The problem
In which lines of the data does the string "named" appear? Copy every one.

::::::::::

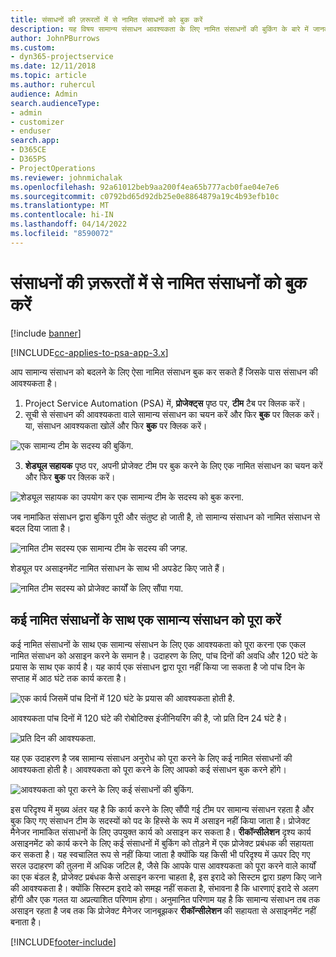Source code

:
 ```yaml
---
title: संसाधनों की ज़रूरतों में से नामित संसाधनों को बुक करें
description: यह विषय सामान्य संसाधन आवश्यकता के लिए नामित संसाधनों की बुकिंग के बारे में जानकारी प्रदान करता है।
author: JohnPBurrows
ms.custom:
- dyn365-projectservice
ms.date: 12/11/2018
ms.topic: article
ms.author: ruhercul
audience: Admin
search.audienceType:
- admin
- customizer
- enduser
search.app:
- D365CE
- D365PS
- ProjectOperations
ms.reviewer: johnmichalak
ms.openlocfilehash: 92a61012beb9aa200f4ea65b777acb0fae04e7e6
ms.sourcegitcommit: c0792bd65d92db25e0e8864879a19c4b93efb10c
ms.translationtype: MT
ms.contentlocale: hi-IN
ms.lasthandoff: 04/14/2022
ms.locfileid: "8590072"
---
```

# <a name="book-named-resources-from-resource-requirements"></a>संसाधनों की ज़रूरतों में से नामित संसाधनों को बुक करें

[!include [banner](../includes/psa-now-project-operations.md)]

[!INCLUDE[cc-applies-to-psa-app-3.x](../includes/cc-applies-to-psa-app-3x.md)]

आप सामान्य संसाधन को बदलने के लिए ऐसा नामित संसाधन बुक कर सकते हैं जिसके पास संसाधन की आवश्यकता है।

1. Project Service Automation (PSA) में, **प्रोजेक्ट्स** पृष्ठ पर, **टीम** टैब पर क्लिक करें।
2. सूची से संसाधन की आवश्यकता वाले सामान्य संसाधन का चयन करें और फिर **बुक** पर क्लिक करें। या, संसाधन आवश्यकता खोलें और फिर **बुक** पर क्लिक करें।


![एक सामान्य टीम के सदस्य की बुकिंग.](media/RM-how-to-14.png)


3. **शेड्यूल सहायक** पृष्ठ पर, अपनी प्रोजेक्ट टीम पर बुक करने के लिए एक नामित संसाधन का चयन करें और फिर **बुक** पर क्लिक करें।

![शेड्यूल सहायक का उपयोग कर एक सामान्य टीम के सदस्य को बुक करना.](media/RM-how-to-15.png)

जब नामांकित संसाधन द्वारा बुकिंग पूरी और संतुष्ट हो जाती है, तो सामान्य संसाधन को नामित संसाधन से बदल दिया जाता है।

![नामित टीम सदस्य एक सामान्य टीम के सदस्य की जगह.](media/RM-how-to-16.png)

शेड्यूल पर असाइनमेंट नामित संसाधन के साथ भी अपडेट किए जाते हैं।

![नामित टीम सदस्य को प्रोजेक्ट कार्यों के लिए सौंपा गया.](media/RM-how-to-17.png)

## <a name="fulfill-a-generic-resource-with-multiple-named-resources"></a>कई नामित संसाधनों के साथ एक सामान्य संसाधन को पूरा करें
कई नामित संसाधनों के साथ एक सामान्य संसाधन के लिए एक आवश्यकता को पूरा करना एक एकल नामित संसाधन को असाइन करने के समान है। उदाहरण के लिए, पांच दिनों की अवधि और 120 घंटे के प्रयास के साथ एक कार्य है। यह कार्य एक संसाधन द्वारा पूरा नहीं किया जा सकता है जो पांच दिन के सप्ताह में आठ घंटे तक कार्य करता है। 

![एक कार्य जिसमें पांच दिनों में 120 घंटे के प्रयास की आवश्यकता होती है.](media/RM-how-to-21.png)

आवश्यकता पांच दिनों में 120 घंटे की रोबोटिक्स इंजीनियरिंग की है, जो प्रति दिन 24 घंटे है।

![प्रति दिन की आवश्यकता.](media/RM-how-to-22.png)

यह एक उदाहरण है जब सामान्य संसाधन अनुरोध को पूरा करने के लिए कई नामित संसाधनों की आवश्यकता होती है। आवश्यकता को पूरा करने के लिए आपको कई संसाधन बुक करने होंगे।

![आवश्यकता को पूरा करने के लिए कई संसाधनों की बुकिंग.](media/RM-how-to-23.png)

इस परिदृश्य में मुख्य अंतर यह है कि कार्य करने के लिए सौंपी गई टीम पर सामान्य संसाधन रहता है और बुक किए गए संसाधन टीम के सदस्यों को पद के हिस्से के रूप में असाइन नहीं किया जाता है। प्रोजेक्ट मैनेजर नामांकित संसाधनों के लिए उपयुक्त कार्य को असाइन कर सकता है। **रीकॉन्सीलेशन** दृश्य कार्य असाइनमेंट को कार्य करने के लिए कई संसाधनों में बुकिंग को तोड़ने में एक प्रोजेक्ट प्रबंधक की सहायता कर सकता है। यह स्वचालित रूप से नहीं किया जाता है क्योंकि यह किसी भी परिदृश्य में ऊपर दिए गए सरल उदाहरण की तुलना में अधिक जटिल है, जैसे कि आपके पास आवश्यकता को पूरा करने वाले कार्यों का एक बंडल है, प्रोजेक्ट प्रबंधक कैसे असाइन करना चाहता है, इस इरादे को सिस्टम द्वारा ग्रहण किए जाने की आवश्यकता है। क्योंकि सिस्टम इरादे को समझ नहीं सकता है, संभावना है कि धारणाएं इरादे से अलग होंगी और एक गलत या अप्रत्याशित परिणाम होगा। अनुमानित परिणाम यह है कि सामान्य संसाधन तब तक असाइन रहता है जब तक कि प्रोजेक्ट मैनेजर जानबूझकर **रीकॉन्सीलेशन** की सहायता से असाइनमेंट नहीं बनाता है।




[!INCLUDE[footer-include](../includes/footer-banner.md)]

::::::::::

Output
# <a name="book-named-resources-from-resource-requirements"></a>संसाधनों की ज़रूरतों में से नामित संसाधनों को बुक करें
## <a name="fulfill-a-generic-resource-with-multiple-named-resources"></a>कई नामित संसाधनों के साथ एक सामान्य संसाधन को पूरा करें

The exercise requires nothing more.